Effects of Vertical Profiles of Plant Area Density and Stomatal Resistance on the Energy Exchange Processes within a Rice Canopy

Abstract

A multilayer energy budget model within and above a rice canopy is developed to show physical and physiological effects of the vegetation on the energy exchange processes and to evaluate the characteristics of the energy budget. Micrometeorogical observations within and above a rice canopy are analyzed to optimize model parameters and to test the model. Model parameters of the inclination factors of a leaf F_l(z) and a panicle F_p for radiation, the effective drag coefficient c_d, the transfer coefficient for sensible heat c_h and stomatal resistance r_s(z) are optimized by fitting the modeled vertical profiles of downward shortwave radiation S^↓(z), mean horizontal wind speed, air temperature, plant surface temperature and water vapor pressure to the observations in the morning, near noon and in the afternoon on 4 September 1998, when the growing stage of rice was early ripening.

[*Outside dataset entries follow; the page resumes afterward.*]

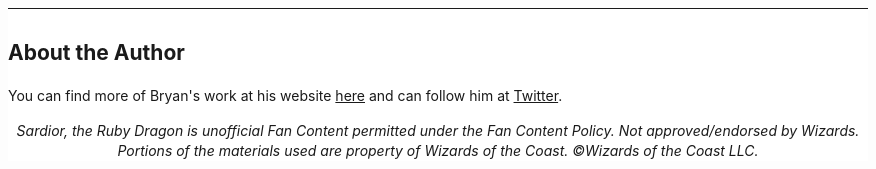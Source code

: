 
---

## About the Author

You can find more of Bryan's work at his website <a href="https://fallenwyvern.github.io/DMsGuild-Product-Page/">here</a> and can follow him at <a href="https://twitter.com/FallenWyvern">Twitter</a>.

<center><i>Sardior, the Ruby Dragon is unofficial Fan Content permitted under the Fan Content Policy. Not approved/endorsed by Wizards. Portions of the materials used are property of Wizards of the Coast. ©Wizards of the Coast LLC.</i></center>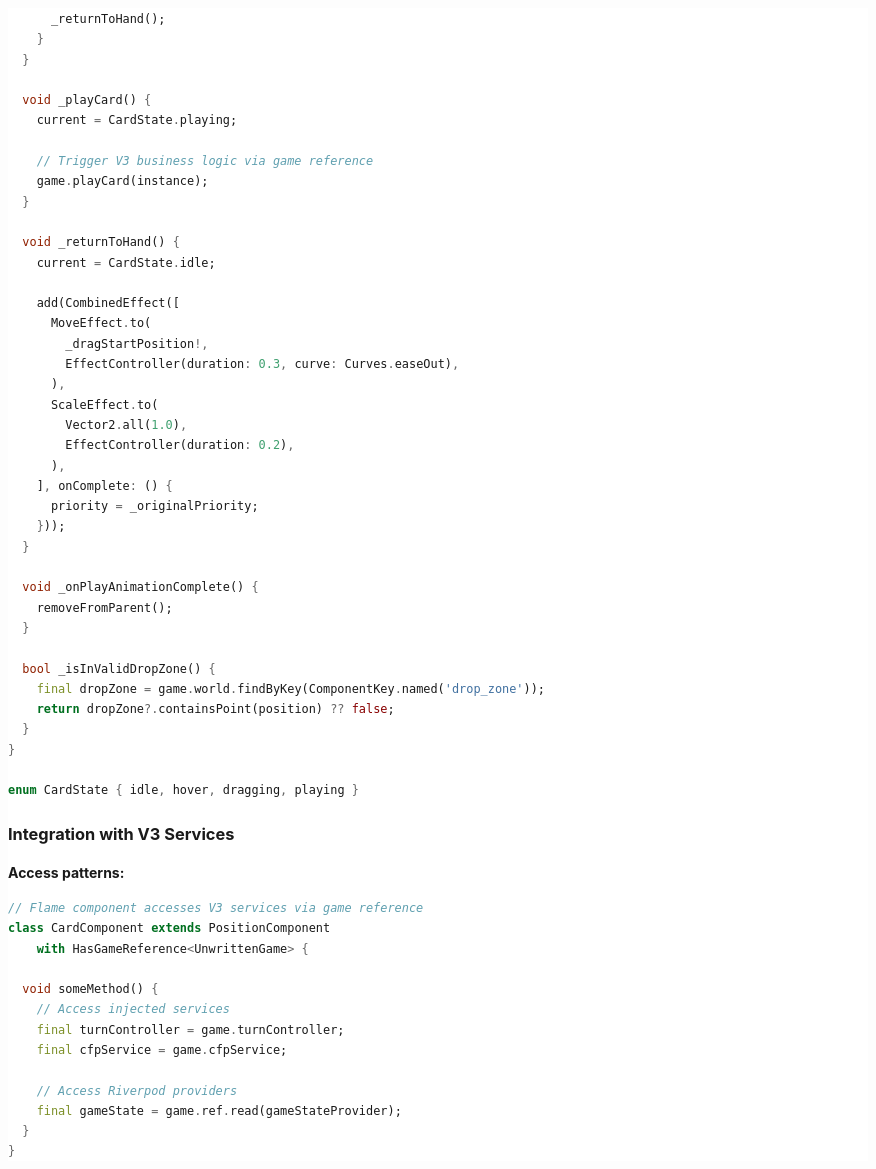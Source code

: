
 ```dart
      _returnToHand();
    }
  }
  
  void _playCard() {
    current = CardState.playing;
    
    // Trigger V3 business logic via game reference
    game.playCard(instance);
  }
  
  void _returnToHand() {
    current = CardState.idle;
    
    add(CombinedEffect([
      MoveEffect.to(
        _dragStartPosition!,
        EffectController(duration: 0.3, curve: Curves.easeOut),
      ),
      ScaleEffect.to(
        Vector2.all(1.0),
        EffectController(duration: 0.2),
      ),
    ], onComplete: () {
      priority = _originalPriority;
    }));
  }
  
  void _onPlayAnimationComplete() {
    removeFromParent();
  }
  
  bool _isInValidDropZone() {
    final dropZone = game.world.findByKey(ComponentKey.named('drop_zone'));
    return dropZone?.containsPoint(position) ?? false;
  }
}

enum CardState { idle, hover, dragging, playing }
```

### Integration with V3 Services

**Access patterns:**
```dart
// Flame component accesses V3 services via game reference
class CardComponent extends PositionComponent 
    with HasGameReference<UnwrittenGame> {
  
  void someMethod() {
    // Access injected services
    final turnController = game.turnController;
    final cfpService = game.cfpService;
    
    // Access Riverpod providers
    final gameState = game.ref.read(gameStateProvider);
  }
}
```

The optimized model parameters demonstrate that the radiation exchange processes depend on the solar altitude and the vertical distribution of the plant area density and its components, i.e. the morphology of the canopy, and that panicles are as important as leaves for the energy exchange processes in the paddy field, while culms are unimportant. The optimized vertical profiles of the stomatal resistance r_s(z) show inverse correlations with F_l(z)S^↓(z), and positive correlations with vapor pressure deficit VPD(z). Thus, the model demonstrates that the stomatal resistance is also influenced by the morphology of the canopy, and interacts with VPD adjacent to the leaves. According to the calculated vertical profiles of sensible and latent heat fluxes, the negative sensible heat flux in the afternoon originates mainly from lower canopy layers, which occurs even under the condition of higher r_s(z).